Scandalo. I giovani non conoscono il made in Italy e dicono “fuck you”

Essendo anch’io segno zodiacale “Uomo del fare”, come Briatore Flavio, non posso che essere d’accordo con il grande cuneese che il mondo della pizza ci invidia: questo ossessivo parlare di fascismo è una perdita di tempo che sottrae energie a cose più serie, tipo il menu estivo del Twiga. E deploro anch’io – come Flavio ha detto in una bella intervista a questo giornale – che suo figlio Nathan Falco non sappia nemmeno chi è Patty Pravo e quindi cosa cazzo volete che gliene freghi di via Rasella, delle Fosse Ardeatine e di tutto il resto. Questo ci porta dritti dritti all’idea di Giorgia Meloni: serve, anzi è urgentissimo, fare un “liceo del Made in Italy”, dove si insegni per prima cosa – già nel biennio – chi è Patty Pravo, e poi, semmai, anche a riparare le caldaie italiane, che non esplodano, così che non abbiano a ripetersi tragedie come Piazza Fontana o la stazione di Bologna.

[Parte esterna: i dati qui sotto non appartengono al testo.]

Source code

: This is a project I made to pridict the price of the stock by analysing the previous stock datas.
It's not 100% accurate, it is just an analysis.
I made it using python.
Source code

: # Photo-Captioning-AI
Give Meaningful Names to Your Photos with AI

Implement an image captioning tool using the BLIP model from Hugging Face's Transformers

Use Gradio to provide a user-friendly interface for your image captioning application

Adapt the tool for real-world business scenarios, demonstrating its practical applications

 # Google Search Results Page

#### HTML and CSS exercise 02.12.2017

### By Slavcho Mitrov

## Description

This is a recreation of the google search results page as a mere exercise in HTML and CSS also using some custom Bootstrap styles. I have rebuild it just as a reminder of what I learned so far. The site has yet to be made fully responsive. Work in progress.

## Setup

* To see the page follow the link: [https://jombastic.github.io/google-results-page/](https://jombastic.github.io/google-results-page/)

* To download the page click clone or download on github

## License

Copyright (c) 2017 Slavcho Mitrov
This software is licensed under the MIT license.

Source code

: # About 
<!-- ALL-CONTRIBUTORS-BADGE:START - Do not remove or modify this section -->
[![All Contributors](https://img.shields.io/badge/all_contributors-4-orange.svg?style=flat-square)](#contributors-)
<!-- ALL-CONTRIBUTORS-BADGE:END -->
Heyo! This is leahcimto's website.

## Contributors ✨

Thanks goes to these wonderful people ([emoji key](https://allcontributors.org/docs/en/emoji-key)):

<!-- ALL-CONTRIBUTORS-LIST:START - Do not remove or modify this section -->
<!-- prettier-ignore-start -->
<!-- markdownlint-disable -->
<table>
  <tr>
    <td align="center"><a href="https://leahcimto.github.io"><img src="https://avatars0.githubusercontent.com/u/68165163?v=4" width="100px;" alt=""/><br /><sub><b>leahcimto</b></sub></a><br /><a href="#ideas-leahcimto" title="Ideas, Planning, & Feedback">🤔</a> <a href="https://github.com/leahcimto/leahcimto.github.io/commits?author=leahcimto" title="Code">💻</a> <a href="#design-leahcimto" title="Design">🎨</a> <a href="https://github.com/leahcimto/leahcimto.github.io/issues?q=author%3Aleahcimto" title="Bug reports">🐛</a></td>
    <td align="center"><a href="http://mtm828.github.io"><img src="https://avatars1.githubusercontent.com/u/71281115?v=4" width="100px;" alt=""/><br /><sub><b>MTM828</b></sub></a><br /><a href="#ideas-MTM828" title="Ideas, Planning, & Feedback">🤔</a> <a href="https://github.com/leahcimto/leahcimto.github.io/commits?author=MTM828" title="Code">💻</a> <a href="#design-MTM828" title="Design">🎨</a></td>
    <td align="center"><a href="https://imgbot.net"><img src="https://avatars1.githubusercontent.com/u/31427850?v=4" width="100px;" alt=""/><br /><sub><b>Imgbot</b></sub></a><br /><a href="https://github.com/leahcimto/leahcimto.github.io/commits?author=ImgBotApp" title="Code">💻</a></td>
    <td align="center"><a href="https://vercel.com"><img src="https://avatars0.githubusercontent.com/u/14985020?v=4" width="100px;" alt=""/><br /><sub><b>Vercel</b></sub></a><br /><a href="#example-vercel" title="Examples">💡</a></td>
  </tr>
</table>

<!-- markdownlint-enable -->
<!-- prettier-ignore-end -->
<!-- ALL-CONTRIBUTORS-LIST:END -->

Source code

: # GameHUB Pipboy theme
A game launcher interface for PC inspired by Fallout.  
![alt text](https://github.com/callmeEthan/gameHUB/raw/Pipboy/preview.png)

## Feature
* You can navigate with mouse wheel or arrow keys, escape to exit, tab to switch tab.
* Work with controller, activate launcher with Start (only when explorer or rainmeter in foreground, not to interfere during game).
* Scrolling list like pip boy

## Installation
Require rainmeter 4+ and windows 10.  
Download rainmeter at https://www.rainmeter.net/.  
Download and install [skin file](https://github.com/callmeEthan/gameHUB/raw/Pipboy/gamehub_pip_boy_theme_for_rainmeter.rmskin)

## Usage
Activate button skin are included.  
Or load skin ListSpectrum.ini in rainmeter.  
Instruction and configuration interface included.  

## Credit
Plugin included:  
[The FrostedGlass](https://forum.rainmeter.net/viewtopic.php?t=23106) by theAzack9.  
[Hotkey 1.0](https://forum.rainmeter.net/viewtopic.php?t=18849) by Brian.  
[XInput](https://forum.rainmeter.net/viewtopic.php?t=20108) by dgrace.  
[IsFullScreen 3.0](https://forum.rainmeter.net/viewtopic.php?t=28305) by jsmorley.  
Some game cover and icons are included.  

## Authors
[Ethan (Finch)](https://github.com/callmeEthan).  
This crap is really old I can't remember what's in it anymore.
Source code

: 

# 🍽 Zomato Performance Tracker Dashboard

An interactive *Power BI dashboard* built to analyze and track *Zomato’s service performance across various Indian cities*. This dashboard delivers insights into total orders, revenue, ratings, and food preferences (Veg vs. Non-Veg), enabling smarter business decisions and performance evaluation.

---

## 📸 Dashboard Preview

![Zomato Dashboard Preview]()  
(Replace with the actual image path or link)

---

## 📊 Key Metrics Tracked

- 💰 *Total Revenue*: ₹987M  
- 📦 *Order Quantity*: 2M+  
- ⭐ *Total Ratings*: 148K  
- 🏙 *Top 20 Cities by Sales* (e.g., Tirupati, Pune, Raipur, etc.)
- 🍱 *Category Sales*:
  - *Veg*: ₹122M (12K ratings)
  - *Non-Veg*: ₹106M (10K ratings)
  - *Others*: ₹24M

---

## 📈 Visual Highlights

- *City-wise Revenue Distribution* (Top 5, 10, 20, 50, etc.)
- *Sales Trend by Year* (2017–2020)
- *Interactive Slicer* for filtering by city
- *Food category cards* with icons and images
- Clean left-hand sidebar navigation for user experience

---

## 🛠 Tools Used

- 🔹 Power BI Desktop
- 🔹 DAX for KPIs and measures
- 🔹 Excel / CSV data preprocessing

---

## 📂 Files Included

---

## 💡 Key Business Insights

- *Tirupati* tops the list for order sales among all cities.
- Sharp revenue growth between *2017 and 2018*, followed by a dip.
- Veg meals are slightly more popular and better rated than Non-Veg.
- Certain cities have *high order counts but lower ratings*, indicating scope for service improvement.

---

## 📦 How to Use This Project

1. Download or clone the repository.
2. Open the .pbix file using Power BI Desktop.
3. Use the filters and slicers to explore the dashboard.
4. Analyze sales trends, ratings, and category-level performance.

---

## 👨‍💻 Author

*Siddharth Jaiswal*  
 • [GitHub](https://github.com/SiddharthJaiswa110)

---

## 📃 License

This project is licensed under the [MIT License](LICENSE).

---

Da quel che si capisce, il liceo del Made in Italy dovrebbe insegnare ai nostri ragazzi cosa è italiano e cosa no, difenderci dalle contraffazioni cinesi, assaggiare vini, stagionare il Parmigiano, servire a tavola e sorridere al momento della mancia, unico welfare rimasto.

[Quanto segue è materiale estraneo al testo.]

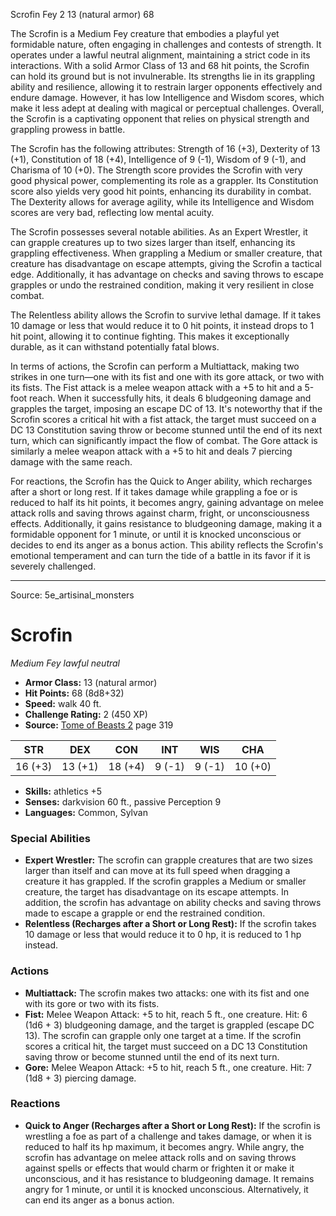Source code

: <MonsterName/>Scrofin</MonsterName>
<CreatureType/>Fey</CreatureType>
<CR/>2</CR>
<AC/>13 (natural armor)</AC>
<HP/>68</HP>
<summary>The Scrofin is a Medium Fey creature that embodies a playful yet formidable nature, often engaging in challenges and contests of strength. It operates under a lawful neutral alignment, maintaining a strict code in its interactions. With a solid Armor Class of 13 and 68 hit points, the Scrofin can hold its ground but is not invulnerable. Its strengths lie in its grappling ability and resilience, allowing it to restrain larger opponents effectively and endure damage. However, it has low Intelligence and Wisdom scores, which make it less adept at dealing with magical or perceptual challenges. Overall, the Scrofin is a captivating opponent that relies on physical strength and grappling prowess in battle.</summary>

<detail>

The Scrofin has the following attributes: Strength of 16 (+3), Dexterity of 13 (+1), Constitution of 18 (+4), Intelligence of 9 (-1), Wisdom of 9 (-1), and Charisma of 10 (+0). The Strength score provides the Scrofin with very good physical power, complementing its role as a grappler. Its Constitution score also yields very good hit points, enhancing its durability in combat. The Dexterity allows for average agility, while its Intelligence and Wisdom scores are very bad, reflecting low mental acuity.

The Scrofin possesses several notable abilities. As an Expert Wrestler, it can grapple creatures up to two sizes larger than itself, enhancing its grappling effectiveness. When grappling a Medium or smaller creature, that creature has disadvantage on escape attempts, giving the Scrofin a tactical edge. Additionally, it has advantage on checks and saving throws to escape grapples or undo the restrained condition, making it very resilient in close combat.

The Relentless ability allows the Scrofin to survive lethal damage. If it takes 10 damage or less that would reduce it to 0 hit points, it instead drops to 1 hit point, allowing it to continue fighting. This makes it exceptionally durable, as it can withstand potentially fatal blows.

In terms of actions, the Scrofin can perform a Multiattack, making two strikes in one turn—one with its fist and one with its gore attack, or two with its fists. The Fist attack is a melee weapon attack with a +5 to hit and a 5-foot reach. When it successfully hits, it deals 6 bludgeoning damage and grapples the target, imposing an escape DC of 13. It's noteworthy that if the Scrofin scores a critical hit with a fist attack, the target must succeed on a DC 13 Constitution saving throw or become stunned until the end of its next turn, which can significantly impact the flow of combat. The Gore attack is similarly a melee weapon attack with a +5 to hit and deals 7 piercing damage with the same reach.

For reactions, the Scrofin has the Quick to Anger ability, which recharges after a short or long rest. If it takes damage while grappling a foe or is reduced to half its hit points, it becomes angry, gaining advantage on melee attack rolls and saving throws against charm, fright, or unconsciousness effects. Additionally, it gains resistance to bludgeoning damage, making it a formidable opponent for 1 minute, or until it is knocked unconscious or decides to end its anger as a bonus action. This ability reflects the Scrofin's emotional temperament and can turn the tide of a battle in its favor if it is severely challenged.</detail>



---

Source: 5e_artisinal_monsters

# Scrofin

*Medium* *Fey* *lawful neutral*

- **Armor Class:** 13 (natural armor)
- **Hit Points:** 68 (8d8+32)
- **Speed:** walk 40 ft.
- **Challenge Rating:** 2 (450 XP)
- **Source:** [Tome of Beasts 2](https://koboldpress.com/kpstore/product/tome-of-beasts-2-for-5th-edition) page 319

| STR | DEX | CON | INT | WIS | CHA |
| --- | --- | --- | --- | --- | --- |
| 16 (+3) | 13 (+1) | 18 (+4) | 9 (-1) | 9 (-1) | 10 (+0) |

- **Skills:** athletics +5
- **Senses:** darkvision 60 ft., passive Perception 9
- **Languages:** Common, Sylvan

### Special Abilities

- **Expert Wrestler:** The scrofin can grapple creatures that are two sizes larger than itself and can move at its full speed when dragging a creature it has grappled. If the scrofin grapples a Medium or smaller creature, the target has disadvantage on its escape attempts. In addition, the scrofin has advantage on ability checks and saving throws made to escape a grapple or end the restrained condition.
- **Relentless (Recharges after a Short or Long Rest):** If the scrofin takes 10 damage or less that would reduce it to 0 hp, it is reduced to 1 hp instead.

### Actions

- **Multiattack:** The scrofin makes two attacks: one with its fist and one with its gore or two with its fists.
- **Fist:** Melee Weapon Attack: +5 to hit, reach 5 ft., one creature. Hit: 6 (1d6 + 3) bludgeoning damage, and the target is grappled (escape DC 13). The scrofin can grapple only one target at a time. If the scrofin scores a critical hit, the target must succeed on a DC 13 Constitution saving throw or become stunned until the end of its next turn.
- **Gore:** Melee Weapon Attack: +5 to hit, reach 5 ft., one creature. Hit: 7 (1d8 + 3) piercing damage.

### Reactions

- **Quick to Anger (Recharges after a Short or Long Rest):** If the scrofin is wrestling a foe as part of a challenge and takes damage, or when it is reduced to half its hp maximum, it becomes angry. While angry, the scrofin has advantage on melee attack rolls and on saving throws against spells or effects that would charm or frighten it or make it unconscious, and it has resistance to bludgeoning damage. It remains angry for 1 minute, or until it is knocked unconscious. Alternatively, it can end its anger as a bonus action.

Il dibattito è ricco e stimolante, e quindi non poteva mancare l’illuminata analisi di Daniela Santanché (donna del fare, e del fare insieme a Flavio): “In questi anni abbiamo avuto una sinistra che ha invogliato i giovani a fare il liceo”; licei peraltro moltiplicati da lady Moratti quand’era ministro dell’Istruzione di Berlusconi, e poi realizzati da Mariastella Gelmini quand’era ministro dell’Istruzione di Berlusconi. Una li ha pensati (i licei), una li ha istituiti, e poi la sinistra (intendono il Pd, roba da matti, ndr) ha invogliato la gente ad andarci. Gira la testa, eh? E questo è niente. Tenetevi forte.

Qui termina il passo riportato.